To do
Tally the lines in the following entries that include the word "communication"; state only the total.

Records supplied
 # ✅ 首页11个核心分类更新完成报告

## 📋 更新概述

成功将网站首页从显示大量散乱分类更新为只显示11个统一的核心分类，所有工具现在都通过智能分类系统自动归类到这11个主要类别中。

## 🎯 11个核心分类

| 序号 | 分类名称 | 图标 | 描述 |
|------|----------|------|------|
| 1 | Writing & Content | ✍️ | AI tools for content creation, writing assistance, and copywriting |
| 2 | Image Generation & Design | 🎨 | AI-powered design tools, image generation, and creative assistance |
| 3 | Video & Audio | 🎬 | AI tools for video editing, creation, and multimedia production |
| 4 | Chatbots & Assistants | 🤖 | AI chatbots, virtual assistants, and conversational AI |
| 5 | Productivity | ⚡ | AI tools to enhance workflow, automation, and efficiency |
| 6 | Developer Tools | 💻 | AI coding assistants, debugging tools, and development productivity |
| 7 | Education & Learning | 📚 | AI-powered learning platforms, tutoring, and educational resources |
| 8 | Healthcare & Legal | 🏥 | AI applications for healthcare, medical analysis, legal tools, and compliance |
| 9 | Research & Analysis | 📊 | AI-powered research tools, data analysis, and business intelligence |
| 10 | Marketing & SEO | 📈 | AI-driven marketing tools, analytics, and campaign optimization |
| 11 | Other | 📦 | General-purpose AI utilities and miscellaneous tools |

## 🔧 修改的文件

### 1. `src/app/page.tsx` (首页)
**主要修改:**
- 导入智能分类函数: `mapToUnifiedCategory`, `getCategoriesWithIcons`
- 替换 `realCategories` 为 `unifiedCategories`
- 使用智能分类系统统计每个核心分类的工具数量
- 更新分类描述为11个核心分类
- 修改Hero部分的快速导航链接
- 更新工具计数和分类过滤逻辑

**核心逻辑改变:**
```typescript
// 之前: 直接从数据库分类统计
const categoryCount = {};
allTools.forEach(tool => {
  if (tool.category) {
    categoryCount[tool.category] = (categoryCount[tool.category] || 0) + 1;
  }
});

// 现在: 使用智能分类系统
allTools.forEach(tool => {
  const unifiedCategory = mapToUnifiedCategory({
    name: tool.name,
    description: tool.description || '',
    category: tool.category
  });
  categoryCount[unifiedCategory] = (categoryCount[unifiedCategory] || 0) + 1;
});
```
---
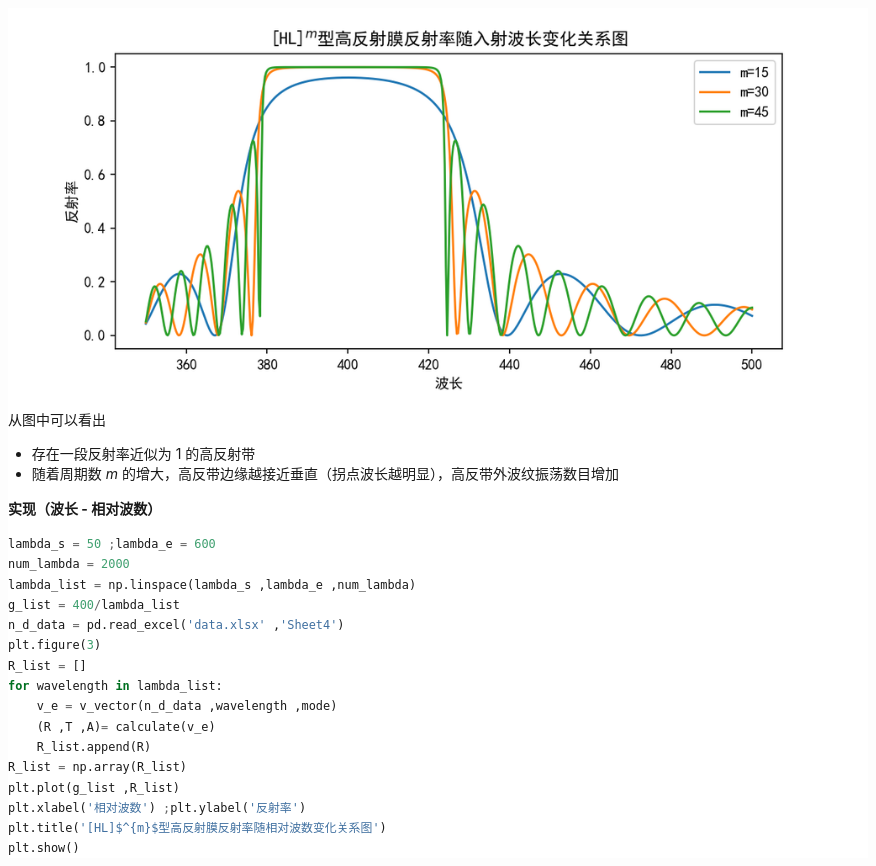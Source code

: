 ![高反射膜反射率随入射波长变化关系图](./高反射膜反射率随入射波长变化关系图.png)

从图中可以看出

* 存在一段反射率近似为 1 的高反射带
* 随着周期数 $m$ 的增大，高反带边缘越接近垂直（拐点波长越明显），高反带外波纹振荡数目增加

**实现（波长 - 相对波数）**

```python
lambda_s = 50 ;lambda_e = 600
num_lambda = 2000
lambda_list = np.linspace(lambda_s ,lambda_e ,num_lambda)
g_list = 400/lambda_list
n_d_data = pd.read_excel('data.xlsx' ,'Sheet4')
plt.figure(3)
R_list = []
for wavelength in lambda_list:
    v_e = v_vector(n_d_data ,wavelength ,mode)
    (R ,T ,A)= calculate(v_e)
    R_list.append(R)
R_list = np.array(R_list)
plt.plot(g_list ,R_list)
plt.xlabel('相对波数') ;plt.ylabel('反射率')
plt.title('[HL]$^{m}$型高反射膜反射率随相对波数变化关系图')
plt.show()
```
--
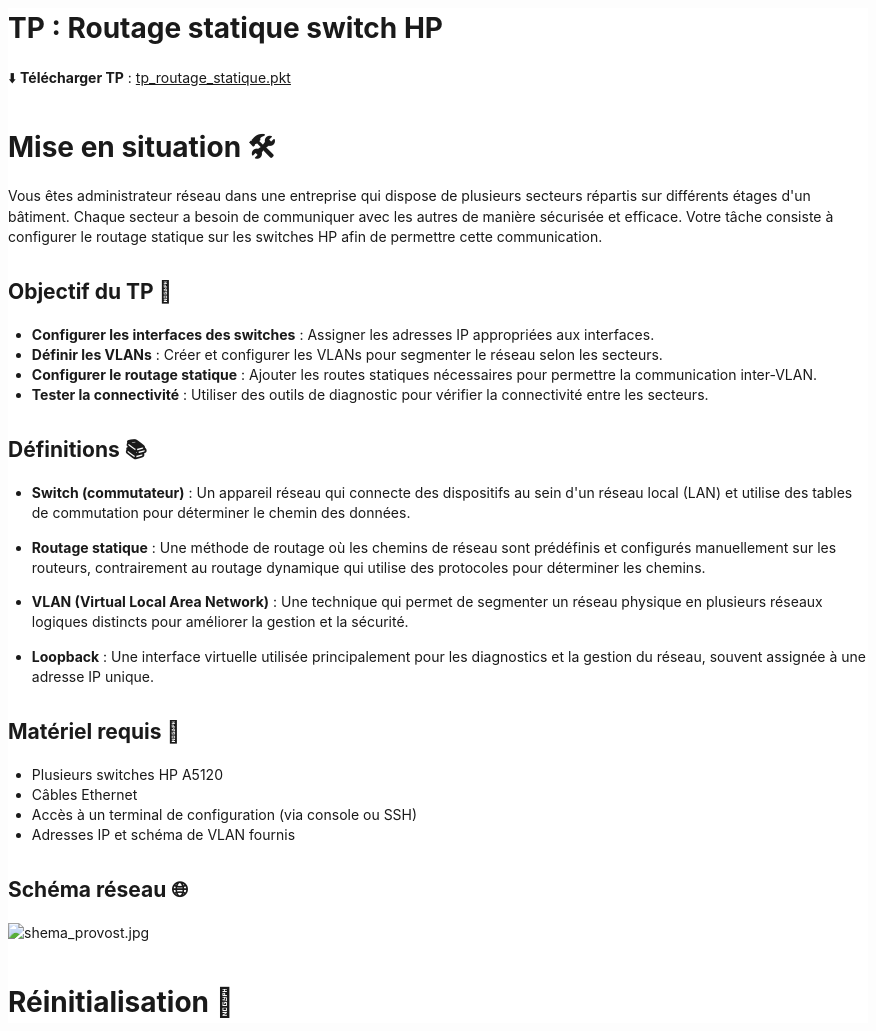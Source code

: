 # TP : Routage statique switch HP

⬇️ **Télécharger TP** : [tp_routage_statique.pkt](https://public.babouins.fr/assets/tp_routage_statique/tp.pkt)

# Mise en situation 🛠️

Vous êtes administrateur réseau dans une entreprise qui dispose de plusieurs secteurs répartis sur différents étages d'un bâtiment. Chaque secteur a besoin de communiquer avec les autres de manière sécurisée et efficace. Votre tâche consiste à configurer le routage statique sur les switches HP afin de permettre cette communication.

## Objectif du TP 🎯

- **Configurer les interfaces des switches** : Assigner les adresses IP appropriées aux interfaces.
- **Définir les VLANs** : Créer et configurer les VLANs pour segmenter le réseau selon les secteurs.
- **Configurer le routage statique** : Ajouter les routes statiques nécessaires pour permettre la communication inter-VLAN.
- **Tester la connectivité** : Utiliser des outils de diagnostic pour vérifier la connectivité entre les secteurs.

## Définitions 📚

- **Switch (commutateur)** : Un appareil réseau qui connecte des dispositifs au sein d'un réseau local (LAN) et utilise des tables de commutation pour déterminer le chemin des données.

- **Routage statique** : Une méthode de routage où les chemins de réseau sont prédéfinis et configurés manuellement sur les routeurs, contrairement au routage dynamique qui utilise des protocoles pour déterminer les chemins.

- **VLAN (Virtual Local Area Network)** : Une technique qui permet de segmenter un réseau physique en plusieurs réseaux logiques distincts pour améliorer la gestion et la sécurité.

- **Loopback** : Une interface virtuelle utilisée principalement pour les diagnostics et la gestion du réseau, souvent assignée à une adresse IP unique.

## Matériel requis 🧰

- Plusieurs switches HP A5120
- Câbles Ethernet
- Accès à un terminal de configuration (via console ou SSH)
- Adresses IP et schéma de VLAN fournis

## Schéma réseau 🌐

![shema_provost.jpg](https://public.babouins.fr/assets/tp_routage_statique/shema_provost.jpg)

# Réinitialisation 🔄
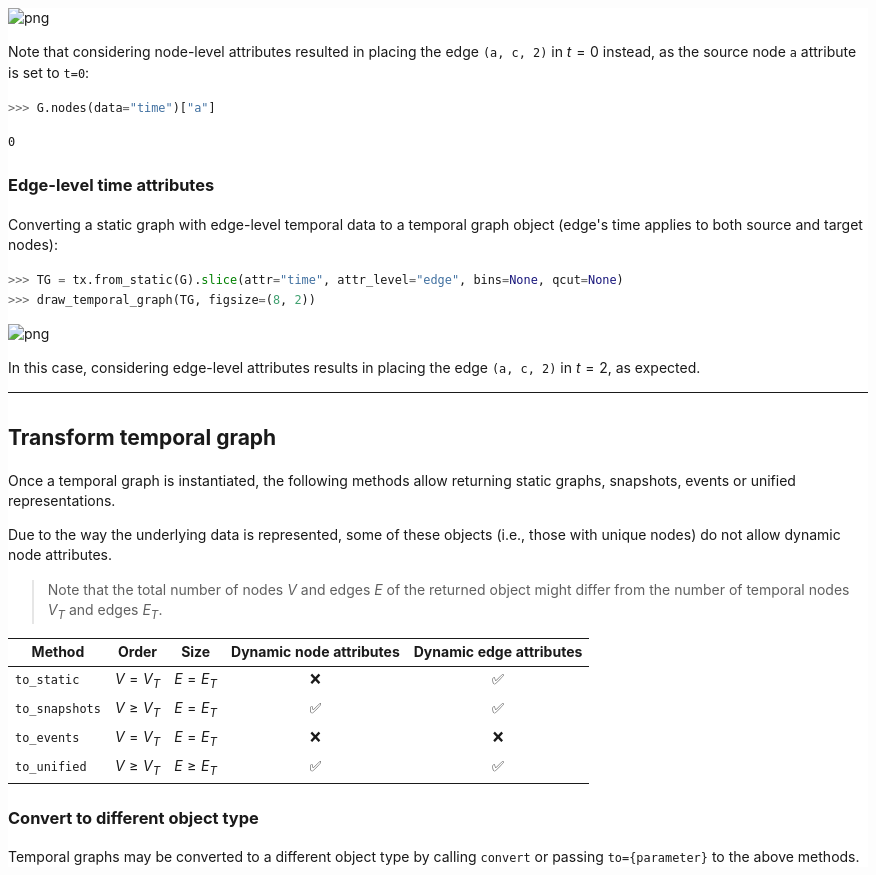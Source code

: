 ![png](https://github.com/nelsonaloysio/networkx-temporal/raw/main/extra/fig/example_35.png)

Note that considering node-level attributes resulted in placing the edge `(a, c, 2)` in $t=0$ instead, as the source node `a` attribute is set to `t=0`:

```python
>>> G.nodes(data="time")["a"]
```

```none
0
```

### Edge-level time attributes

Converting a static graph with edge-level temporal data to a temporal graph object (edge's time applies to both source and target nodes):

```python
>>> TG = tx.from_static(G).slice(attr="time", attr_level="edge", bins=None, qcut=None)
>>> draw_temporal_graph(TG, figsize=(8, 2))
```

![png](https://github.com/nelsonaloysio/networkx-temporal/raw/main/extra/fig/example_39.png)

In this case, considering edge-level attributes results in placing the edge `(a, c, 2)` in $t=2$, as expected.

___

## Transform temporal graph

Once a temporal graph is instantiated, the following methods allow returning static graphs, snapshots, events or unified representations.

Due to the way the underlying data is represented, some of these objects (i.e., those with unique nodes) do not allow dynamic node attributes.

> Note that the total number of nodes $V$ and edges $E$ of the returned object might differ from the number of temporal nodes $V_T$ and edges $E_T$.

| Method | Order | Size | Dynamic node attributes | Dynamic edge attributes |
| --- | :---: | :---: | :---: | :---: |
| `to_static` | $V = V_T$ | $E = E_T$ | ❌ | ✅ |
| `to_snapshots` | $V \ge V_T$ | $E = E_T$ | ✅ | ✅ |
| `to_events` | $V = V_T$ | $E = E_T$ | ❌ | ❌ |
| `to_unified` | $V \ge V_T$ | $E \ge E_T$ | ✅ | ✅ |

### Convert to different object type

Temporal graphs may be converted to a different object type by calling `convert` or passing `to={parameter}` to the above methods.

Result below
2